Furman is committed to green building, both in new projects and existing buildings. In 2003, Herman Hipp Hall was the first LEED-certified building in South Carolina. Since then, all major construction projects on Furman’s campus have followed LEED standards. We’ve also implemented energy efficiency projects in existing buildings, including a recommissioning program for all buildings, beginning with Riley Hall. This recommissioning program ensures all our existing buildings are using only as much energy as necessary. Engineers and outside testing companies will evaluate and test the buildings’ heating and air conditioning systems to make sure they’re working as efficiently as possible. They’ll also test and repair the Building Automation Systems, which adjust the climate and lighting according to when the building is being used. Our green buildings include:
Charles H. Townes Science Center
The Townes Science Center incorporates an array of renewable energy components, including a solar/aquatic waste water treatment system, two hybrid solar concentrators, day-lighting, energy recovery wheels, and a sophisticated chilled-beam cooling system for thermal efficiency. These high performance facilities are more than just classrooms; they provide learning and research opportunities for students. The features in this building earned it LEED Gold certification.
Herman W. Lay Physical Activities Center
Since the late 1970s, the roof of this LEED Silver-certified building has been home to a large solar thermal system that generates hot water for the building. The roof also holds a 95 kW solar photovoltaic array, which quadruples the university’s capacity for renewable energy generation. And the green technology doesn’t stop outside the building. The elliptical machines are equipped with ReRev technology, which harnesses energy that would otherwise be lost to heat.
Built with a radiant energy barrier and green materials like fly ash concrete, Hipp Hall isn't just South Carolina’s first LEED building. It's the first Gold-certified structure in the state. It features carbon dioxide monitors that can adjust air flow based on the building’s occupancy.
Thomas Spann Farmer Hall
Home to Furman’s Development office, this was the fourth building on campus to receive a LEED certification.

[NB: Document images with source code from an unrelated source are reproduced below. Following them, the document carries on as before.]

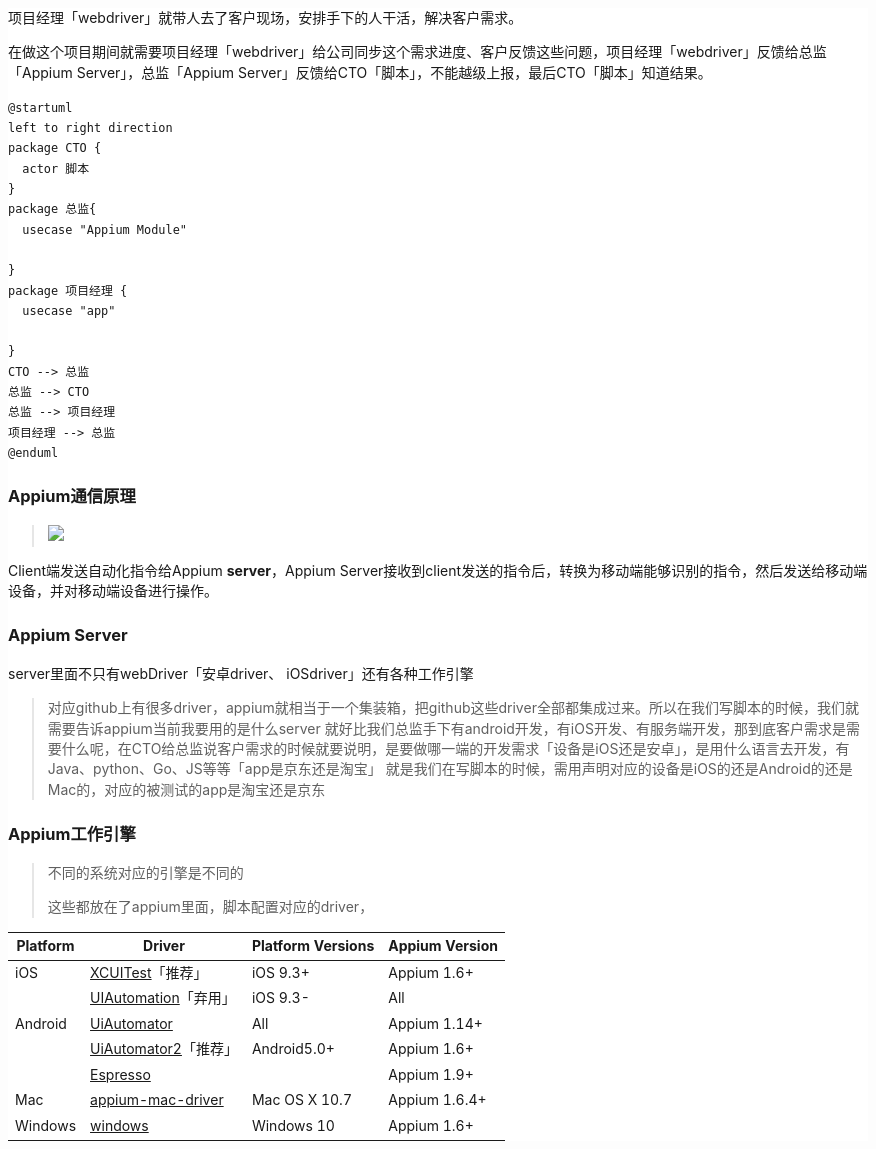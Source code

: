 项目经理「webdriver」就带人去了客户现场，安排手下的人干活，解决客户需求。



在做这个项目期间就需要项目经理「webdriver」给公司同步这个需求进度、客户反馈这些问题，项目经理「webdriver」反馈给总监「Appium Server」，总监「Appium Server」反馈给CTO「脚本」，不能越级上报，最后CTO「脚本」知道结果。



```plantuml
@startuml
left to right direction
package CTO {
  actor 脚本 
}
package 总监{
  usecase "Appium Module" 

}
package 项目经理 {
  usecase "app" 

}
CTO --> 总监
总监 --> CTO
总监 --> 项目经理
项目经理 --> 总监
@enduml
```





### Appium通信原理

>![](https://cdn.jsdelivr.net/gh/testeru-top/images/tester/202205251122783.png)

Client端发送自动化指令给Appium **server**，Appium Server接收到client发送的指令后，转换为移动端能够识别的指令，然后发送给移动端设备，并对移动端设备进行操作。

### Appium Server

server里面不只有webDriver「安卓driver、 iOSdriver」还有各种工作引擎

>对应github上有很多driver，appium就相当于一个集装箱，把github这些driver全部都集成过来。所以在我们写脚本的时候，我们就需要告诉appium当前我要用的是什么server
>就好比我们总监手下有android开发，有iOS开发、有服务端开发，那到底客户需求是需要什么呢，在CTO给总监说客户需求的时候就要说明，是要做哪一端的开发需求「设备是iOS还是安卓」，是用什么语言去开发，有Java、python、Go、JS等等「app是京东还是淘宝」
>就是我们在写脚本的时候，需用声明对应的设备是iOS的还是Android的还是Mac的，对应的被测试的app是淘宝还是京东

### Appium工作引擎

> 不同的系统对应的引擎是不同的
>
> 这些都放在了appium里面，脚本配置对应的driver，

| Platform | Driver                                                       | Platform Versions | Appium Version |
| -------- | ------------------------------------------------------------ | ----------------- | -------------- |
| iOS      | [XCUITest](http://appium.io/docs/en/drivers/ios-xcuitest/)「推荐」 | iOS 9.3+          | Appium 1.6+    |
|          | [UIAutomation](http://appium.io/docs/en/drivers/ios-uiautomation/)「弃用」 | iOS 9.3-          | All            |
| Android  | [UiAutomator](http://appium.io/docs/en/drivers/android-uiautomator/index.html#TODO) | All               | Appium 1.14+   |
|          | [UiAutomator2](http://appium.io/docs/en/drivers/android-uiautomator2/)「推荐」 | Android5.0+       | Appium 1.6+    |
|          | [Espresso](http://appium.io/docs/en/drivers/android-espresso/) |                   | Appium 1.9+    |
| Mac      | [appium-mac-driver](https://github.com/appium/appium-mac-driver) | Mac OS X 10.7     | Appium 1.6.4+  |
| Windows  | [windows](http://appium.io/docs/en/drivers/windows/)         | Windows 10        | Appium 1.6+    |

Shi Center for sustainability
Originally built as Southern Living Magazine’s model sustainable home, the cottage has housed the David E. Shi Center for Sustainability since 2010. The LEED Gold-certified cottage was built using as many local and sustainable materials as possible. It was also built with energy efficient measures and photovoltaic panels, which generate 31kW of solar power.
James Buchanan Duke Library
Our LEED Gold-certified building is constructed with fly ash, a by-product of coal burning. Fly ash reduces the amount of cement required in the concrete, which reduces the demand for high-energy consumption cement production. Inside the building, the reading rooms are equipped with photo sensors to measure available daylight and control when the overhead lights should turn on.
James C. Furman Hall
Home to classrooms, administrative offices, new student reception and the president’s office, this building was built to LEED standards.
Younts Conference Center
A popular venue for both weddings and large meetings, this building was built to LEED standards.